### Your goal
Transcribe the records word for word, beginning with the first line and ending with the line that contains "Reviews are an"; include nothing else.

### Records from a collection
* * *

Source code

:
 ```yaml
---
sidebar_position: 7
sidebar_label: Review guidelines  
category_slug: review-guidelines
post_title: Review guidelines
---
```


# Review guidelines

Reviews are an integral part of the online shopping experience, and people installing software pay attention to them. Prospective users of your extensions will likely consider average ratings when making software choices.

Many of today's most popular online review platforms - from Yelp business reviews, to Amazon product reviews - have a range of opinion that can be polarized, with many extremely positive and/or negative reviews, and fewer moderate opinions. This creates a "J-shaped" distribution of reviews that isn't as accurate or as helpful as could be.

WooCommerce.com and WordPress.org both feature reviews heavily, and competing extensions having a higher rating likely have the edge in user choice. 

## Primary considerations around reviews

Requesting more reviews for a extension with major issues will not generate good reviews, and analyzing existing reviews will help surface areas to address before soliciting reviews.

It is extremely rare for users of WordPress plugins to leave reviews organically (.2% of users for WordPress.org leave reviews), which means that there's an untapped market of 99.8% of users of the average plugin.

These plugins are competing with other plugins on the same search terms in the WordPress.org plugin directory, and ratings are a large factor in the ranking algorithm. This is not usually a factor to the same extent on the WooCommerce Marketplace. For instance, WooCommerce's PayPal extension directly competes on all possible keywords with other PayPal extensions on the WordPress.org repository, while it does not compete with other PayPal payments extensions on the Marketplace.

* * *

### Solution to this exercise
Source code

:
 ```yaml
---
sidebar_position: 7
sidebar_label: Review guidelines  
category_slug: review-guidelines
post_title: Review guidelines
---
```


# Review guidelines

Reviews are an integral part of the online shopping experience, and people installing software pay attention to them. Prospective users of your extensions will likely consider average ratings when making software choices.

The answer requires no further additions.